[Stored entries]
___
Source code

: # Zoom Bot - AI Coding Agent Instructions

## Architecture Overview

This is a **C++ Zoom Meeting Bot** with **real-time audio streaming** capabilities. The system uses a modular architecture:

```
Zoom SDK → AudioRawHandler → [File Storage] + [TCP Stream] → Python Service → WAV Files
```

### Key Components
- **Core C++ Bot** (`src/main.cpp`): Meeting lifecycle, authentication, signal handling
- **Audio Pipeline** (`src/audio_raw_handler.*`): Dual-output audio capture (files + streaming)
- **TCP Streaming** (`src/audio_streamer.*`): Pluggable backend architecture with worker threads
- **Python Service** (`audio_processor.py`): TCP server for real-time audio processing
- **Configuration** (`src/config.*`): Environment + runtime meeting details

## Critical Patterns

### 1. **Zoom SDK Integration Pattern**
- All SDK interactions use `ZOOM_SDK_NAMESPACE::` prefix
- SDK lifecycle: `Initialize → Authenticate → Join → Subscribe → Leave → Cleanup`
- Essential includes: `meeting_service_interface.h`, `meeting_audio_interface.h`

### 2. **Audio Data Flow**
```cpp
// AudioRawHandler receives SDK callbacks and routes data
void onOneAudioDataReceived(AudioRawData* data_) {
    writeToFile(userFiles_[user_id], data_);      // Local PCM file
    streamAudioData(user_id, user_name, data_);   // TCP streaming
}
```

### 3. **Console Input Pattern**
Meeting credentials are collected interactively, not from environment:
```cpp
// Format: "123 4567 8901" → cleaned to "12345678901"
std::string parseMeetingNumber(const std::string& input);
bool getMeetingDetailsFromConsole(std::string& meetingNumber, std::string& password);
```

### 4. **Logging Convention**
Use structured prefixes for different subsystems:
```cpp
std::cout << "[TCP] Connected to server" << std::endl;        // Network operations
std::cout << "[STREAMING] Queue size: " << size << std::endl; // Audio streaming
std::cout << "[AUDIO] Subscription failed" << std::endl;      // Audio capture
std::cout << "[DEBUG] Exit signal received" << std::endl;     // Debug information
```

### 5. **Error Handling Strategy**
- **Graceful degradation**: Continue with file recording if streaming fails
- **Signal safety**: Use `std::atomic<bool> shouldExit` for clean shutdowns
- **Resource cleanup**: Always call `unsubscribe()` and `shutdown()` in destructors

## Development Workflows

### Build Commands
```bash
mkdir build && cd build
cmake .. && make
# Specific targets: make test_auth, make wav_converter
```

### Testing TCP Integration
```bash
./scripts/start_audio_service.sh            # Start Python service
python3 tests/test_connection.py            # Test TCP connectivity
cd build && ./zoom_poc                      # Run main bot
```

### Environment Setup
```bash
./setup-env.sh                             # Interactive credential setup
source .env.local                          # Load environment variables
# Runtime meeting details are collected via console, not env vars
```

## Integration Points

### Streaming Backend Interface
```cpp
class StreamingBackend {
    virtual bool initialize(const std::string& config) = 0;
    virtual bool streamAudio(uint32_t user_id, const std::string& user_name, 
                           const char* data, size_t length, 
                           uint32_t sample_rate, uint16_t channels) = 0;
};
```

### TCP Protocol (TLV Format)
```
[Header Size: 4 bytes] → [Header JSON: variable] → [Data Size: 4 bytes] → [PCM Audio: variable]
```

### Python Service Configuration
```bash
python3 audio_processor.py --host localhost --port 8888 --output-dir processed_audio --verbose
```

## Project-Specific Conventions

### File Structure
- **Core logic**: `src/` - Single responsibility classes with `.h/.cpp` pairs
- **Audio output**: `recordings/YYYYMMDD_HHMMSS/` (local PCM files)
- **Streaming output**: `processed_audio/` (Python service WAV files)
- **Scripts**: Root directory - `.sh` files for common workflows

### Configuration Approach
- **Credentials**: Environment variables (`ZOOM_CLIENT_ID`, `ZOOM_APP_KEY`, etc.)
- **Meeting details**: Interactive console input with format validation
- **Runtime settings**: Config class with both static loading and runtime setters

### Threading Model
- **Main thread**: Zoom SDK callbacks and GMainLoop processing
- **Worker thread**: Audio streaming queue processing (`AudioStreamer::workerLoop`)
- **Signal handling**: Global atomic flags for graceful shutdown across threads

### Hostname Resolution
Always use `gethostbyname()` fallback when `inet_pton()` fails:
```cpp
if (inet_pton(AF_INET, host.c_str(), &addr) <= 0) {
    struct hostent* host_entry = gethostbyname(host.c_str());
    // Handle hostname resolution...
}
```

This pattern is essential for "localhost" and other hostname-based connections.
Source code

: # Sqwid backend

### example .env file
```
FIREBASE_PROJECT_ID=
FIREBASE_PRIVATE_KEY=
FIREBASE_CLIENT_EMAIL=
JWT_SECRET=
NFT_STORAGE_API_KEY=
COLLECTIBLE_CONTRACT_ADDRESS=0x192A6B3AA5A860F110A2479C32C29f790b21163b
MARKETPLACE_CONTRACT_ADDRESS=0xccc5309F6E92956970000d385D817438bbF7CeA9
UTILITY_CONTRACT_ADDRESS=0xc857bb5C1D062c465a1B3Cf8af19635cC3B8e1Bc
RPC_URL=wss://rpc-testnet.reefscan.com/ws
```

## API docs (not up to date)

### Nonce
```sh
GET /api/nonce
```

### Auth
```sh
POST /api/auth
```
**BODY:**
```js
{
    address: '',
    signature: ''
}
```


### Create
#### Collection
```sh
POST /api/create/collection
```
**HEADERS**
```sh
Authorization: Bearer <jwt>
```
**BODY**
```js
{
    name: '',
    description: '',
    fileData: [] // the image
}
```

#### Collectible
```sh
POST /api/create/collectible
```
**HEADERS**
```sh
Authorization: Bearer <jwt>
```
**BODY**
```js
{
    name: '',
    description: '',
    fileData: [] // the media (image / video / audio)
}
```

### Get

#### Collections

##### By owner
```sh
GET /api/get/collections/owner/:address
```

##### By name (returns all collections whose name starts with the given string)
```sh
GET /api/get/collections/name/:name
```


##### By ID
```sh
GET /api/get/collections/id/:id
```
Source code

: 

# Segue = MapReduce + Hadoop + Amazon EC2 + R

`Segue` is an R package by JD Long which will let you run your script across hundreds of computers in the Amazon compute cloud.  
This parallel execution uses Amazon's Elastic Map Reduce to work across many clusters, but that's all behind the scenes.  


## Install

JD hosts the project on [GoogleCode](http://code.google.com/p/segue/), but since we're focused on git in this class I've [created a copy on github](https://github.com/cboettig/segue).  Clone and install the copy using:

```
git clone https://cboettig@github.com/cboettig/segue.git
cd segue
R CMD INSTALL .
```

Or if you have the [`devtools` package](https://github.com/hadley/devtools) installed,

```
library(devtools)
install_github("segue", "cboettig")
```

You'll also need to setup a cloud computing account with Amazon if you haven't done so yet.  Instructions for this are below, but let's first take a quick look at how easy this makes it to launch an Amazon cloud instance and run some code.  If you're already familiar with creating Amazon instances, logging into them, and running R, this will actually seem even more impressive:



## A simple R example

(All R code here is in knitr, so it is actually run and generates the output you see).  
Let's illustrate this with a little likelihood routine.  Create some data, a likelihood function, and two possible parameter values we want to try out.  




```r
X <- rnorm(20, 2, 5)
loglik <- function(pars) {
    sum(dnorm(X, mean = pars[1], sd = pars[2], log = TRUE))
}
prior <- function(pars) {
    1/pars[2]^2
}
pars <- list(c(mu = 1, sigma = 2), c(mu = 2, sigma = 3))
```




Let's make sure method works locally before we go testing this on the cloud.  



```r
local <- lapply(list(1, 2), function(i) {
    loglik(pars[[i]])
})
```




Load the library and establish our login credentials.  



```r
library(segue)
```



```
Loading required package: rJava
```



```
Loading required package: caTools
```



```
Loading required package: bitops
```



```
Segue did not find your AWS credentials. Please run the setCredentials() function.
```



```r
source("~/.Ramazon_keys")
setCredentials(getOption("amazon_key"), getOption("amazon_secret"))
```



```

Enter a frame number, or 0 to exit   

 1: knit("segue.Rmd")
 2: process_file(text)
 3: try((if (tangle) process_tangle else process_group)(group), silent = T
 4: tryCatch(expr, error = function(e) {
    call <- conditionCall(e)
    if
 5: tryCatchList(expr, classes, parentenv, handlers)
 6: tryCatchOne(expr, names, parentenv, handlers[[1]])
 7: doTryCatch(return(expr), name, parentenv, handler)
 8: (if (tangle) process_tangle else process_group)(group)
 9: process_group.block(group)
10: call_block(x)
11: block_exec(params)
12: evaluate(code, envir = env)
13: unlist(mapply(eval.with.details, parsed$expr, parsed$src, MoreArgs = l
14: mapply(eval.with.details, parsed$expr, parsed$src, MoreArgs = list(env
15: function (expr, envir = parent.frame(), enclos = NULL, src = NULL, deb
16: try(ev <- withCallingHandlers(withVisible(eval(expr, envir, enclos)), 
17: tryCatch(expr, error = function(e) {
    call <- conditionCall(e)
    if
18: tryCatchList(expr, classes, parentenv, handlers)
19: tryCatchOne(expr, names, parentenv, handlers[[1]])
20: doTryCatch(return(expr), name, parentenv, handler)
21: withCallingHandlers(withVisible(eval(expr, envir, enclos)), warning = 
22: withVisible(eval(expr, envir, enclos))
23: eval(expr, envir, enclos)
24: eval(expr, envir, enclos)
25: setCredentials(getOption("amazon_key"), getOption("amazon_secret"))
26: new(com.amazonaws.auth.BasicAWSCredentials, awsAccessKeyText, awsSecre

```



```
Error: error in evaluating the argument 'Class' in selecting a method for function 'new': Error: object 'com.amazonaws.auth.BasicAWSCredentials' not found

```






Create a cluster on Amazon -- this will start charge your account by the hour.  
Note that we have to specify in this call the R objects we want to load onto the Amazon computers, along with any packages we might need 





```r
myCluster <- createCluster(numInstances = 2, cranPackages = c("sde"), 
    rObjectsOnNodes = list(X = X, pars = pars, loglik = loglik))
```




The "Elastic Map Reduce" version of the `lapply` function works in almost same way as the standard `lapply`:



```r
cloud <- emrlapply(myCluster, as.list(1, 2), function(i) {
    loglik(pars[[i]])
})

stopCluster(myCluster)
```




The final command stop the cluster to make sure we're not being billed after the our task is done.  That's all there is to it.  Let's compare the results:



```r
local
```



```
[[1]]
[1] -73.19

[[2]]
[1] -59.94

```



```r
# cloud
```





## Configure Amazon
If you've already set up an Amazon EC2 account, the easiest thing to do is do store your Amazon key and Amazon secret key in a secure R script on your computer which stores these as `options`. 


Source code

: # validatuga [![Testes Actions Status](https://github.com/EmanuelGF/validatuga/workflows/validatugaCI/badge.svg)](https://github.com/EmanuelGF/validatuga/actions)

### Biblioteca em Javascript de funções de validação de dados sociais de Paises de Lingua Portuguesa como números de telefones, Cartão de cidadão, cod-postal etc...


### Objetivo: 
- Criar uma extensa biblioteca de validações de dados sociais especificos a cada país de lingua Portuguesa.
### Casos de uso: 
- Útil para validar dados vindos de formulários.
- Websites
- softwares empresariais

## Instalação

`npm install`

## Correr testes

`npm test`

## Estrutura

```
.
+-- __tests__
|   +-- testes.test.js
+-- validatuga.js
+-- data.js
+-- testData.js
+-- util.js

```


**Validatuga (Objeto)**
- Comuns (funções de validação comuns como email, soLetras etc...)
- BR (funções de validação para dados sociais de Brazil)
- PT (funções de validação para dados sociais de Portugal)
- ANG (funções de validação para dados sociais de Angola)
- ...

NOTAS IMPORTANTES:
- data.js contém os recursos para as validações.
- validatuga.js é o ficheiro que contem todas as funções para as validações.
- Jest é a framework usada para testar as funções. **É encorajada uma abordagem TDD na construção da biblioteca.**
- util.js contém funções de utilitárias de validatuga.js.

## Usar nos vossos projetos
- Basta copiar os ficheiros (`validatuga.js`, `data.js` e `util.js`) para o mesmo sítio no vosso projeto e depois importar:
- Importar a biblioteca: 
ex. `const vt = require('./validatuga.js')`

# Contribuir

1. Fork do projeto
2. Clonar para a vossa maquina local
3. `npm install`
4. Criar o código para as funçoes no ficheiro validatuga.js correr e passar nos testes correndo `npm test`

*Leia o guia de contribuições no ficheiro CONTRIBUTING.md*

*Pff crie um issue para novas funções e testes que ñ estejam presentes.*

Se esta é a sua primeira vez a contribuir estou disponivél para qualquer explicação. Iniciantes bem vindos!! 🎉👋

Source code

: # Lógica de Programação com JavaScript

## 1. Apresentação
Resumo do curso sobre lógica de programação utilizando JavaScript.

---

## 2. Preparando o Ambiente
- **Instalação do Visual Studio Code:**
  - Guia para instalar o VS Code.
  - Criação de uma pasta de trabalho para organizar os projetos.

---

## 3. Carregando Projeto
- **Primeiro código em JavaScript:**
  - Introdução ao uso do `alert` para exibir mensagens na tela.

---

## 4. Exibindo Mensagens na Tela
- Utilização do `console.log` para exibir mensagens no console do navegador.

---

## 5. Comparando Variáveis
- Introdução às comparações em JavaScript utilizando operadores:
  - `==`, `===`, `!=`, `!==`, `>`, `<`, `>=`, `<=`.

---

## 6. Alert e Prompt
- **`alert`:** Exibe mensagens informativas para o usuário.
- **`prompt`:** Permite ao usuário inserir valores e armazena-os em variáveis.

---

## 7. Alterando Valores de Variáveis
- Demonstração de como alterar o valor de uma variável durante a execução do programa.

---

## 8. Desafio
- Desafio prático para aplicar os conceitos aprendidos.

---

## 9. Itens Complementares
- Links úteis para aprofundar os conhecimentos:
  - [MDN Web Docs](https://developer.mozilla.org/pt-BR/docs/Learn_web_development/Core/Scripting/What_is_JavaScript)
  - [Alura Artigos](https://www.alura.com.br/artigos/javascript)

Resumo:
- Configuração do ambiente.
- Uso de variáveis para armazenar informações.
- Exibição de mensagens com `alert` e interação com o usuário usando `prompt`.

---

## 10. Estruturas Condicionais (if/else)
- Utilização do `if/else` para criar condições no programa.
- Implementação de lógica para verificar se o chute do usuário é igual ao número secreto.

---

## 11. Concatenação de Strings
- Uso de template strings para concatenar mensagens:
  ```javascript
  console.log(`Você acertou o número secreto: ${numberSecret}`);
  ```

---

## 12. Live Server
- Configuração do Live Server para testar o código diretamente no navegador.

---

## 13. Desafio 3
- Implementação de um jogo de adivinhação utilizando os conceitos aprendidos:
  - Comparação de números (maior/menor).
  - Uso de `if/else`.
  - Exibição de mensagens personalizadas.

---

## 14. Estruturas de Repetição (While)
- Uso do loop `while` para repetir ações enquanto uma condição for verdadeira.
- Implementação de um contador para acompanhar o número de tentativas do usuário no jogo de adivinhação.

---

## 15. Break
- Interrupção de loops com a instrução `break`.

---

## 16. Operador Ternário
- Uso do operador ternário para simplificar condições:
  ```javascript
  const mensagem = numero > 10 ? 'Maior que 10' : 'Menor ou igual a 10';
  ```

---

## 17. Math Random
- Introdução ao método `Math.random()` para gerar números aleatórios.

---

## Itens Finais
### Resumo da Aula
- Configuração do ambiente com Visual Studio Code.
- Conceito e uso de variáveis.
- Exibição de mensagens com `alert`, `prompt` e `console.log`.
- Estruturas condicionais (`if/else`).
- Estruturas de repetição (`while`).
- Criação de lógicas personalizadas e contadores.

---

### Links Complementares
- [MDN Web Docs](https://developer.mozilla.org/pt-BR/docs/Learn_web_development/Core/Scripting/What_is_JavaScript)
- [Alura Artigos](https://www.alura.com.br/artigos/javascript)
___
Which lines of the data hold the string "Scripting"? Return each of them.

** ANSWER TO THIS EXERCISE **
  - [MDN Web Docs](https://developer.mozilla.org/pt-BR/docs/Learn_web_development/Core/Scripting/What_is_JavaScript)
- [MDN Web Docs](https://developer.mozilla.org/pt-BR/docs/Learn_web_development/Core/Scripting/What_is_JavaScript)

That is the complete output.